*TASK MATERIAL*
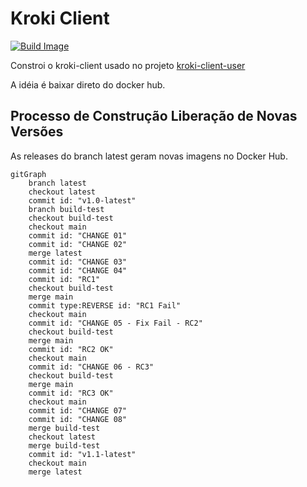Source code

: # Kroki Client 

[![Build Image](https://github.com/luizgsbraz/kroki-client-docker/actions/workflows/build-image.yml/badge.svg)](https://github.com/luizgsbraz/kroki-client-docker/actions/workflows/build-image.yml)

Constroi o kroki-client usado no projeto [kroki-client-user](https://github.com/luizgsbraz/kroki-client-user)

A idéia é baixar direto do docker hub.

## Processo de Construção Liberação de Novas Versões

As releases do branch latest geram novas imagens no Docker Hub.

```mermaid
gitGraph
    branch latest
    checkout latest
    commit id: "v1.0-latest"
    branch build-test
    checkout build-test
    checkout main
    commit id: "CHANGE 01"
    commit id: "CHANGE 02"  
    merge latest
    commit id: "CHANGE 03"
    commit id: "CHANGE 04"        
    commit id: "RC1"
    checkout build-test
    merge main
    commit type:REVERSE id: "RC1 Fail"
    checkout main
    commit id: "CHANGE 05 - Fix Fail - RC2"
    checkout build-test
    merge main
    commit id: "RC2 OK"
    checkout main
    commit id: "CHANGE 06 - RC3"        
    checkout build-test
    merge main
    commit id: "RC3 OK"
    checkout main
    commit id: "CHANGE 07"        
    commit id: "CHANGE 08"            
    merge build-test
    checkout latest
    merge build-test
    commit id: "v1.1-latest"
    checkout main
    merge latest
```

*TASK STATEMENT*
Give the listing again word for word, but drop every picture.

*ANSWER BOX*
Source code

: # Kroki Client 

[![Build Image](https://github.com/luizgsbraz/kroki-client-docker/actions/workflows/build-image.yml/badge.svg)](https://github.com/luizgsbraz/kroki-client-docker/actions/workflows/build-image.yml)

Constroi o kroki-client usado no projeto [kroki-client-user](https://github.com/luizgsbraz/kroki-client-user)

A idéia é baixar direto do docker hub.

## Processo de Construção Liberação de Novas Versões

As releases do branch latest geram novas imagens no Docker Hub.

```mermaid
gitGraph
    branch latest
    checkout latest
    commit id: "v1.0-latest"
    branch build-test
    checkout build-test
    checkout main
    commit id: "CHANGE 01"
    commit id: "CHANGE 02"  
    merge latest
    commit id: "CHANGE 03"
    commit id: "CHANGE 04"        
    commit id: "RC1"
    checkout build-test
    merge main
    commit type:REVERSE id: "RC1 Fail"
    checkout main
    commit id: "CHANGE 05 - Fix Fail - RC2"
    checkout build-test
    merge main
    commit id: "RC2 OK"
    checkout main
    commit id: "CHANGE 06 - RC3"        
    checkout build-test
    merge main
    commit id: "RC3 OK"
    checkout main
    commit id: "CHANGE 07"        
    commit id: "CHANGE 08"            
    merge build-test
    checkout latest
    merge build-test
    commit id: "v1.1-latest"
    checkout main
    merge latest
```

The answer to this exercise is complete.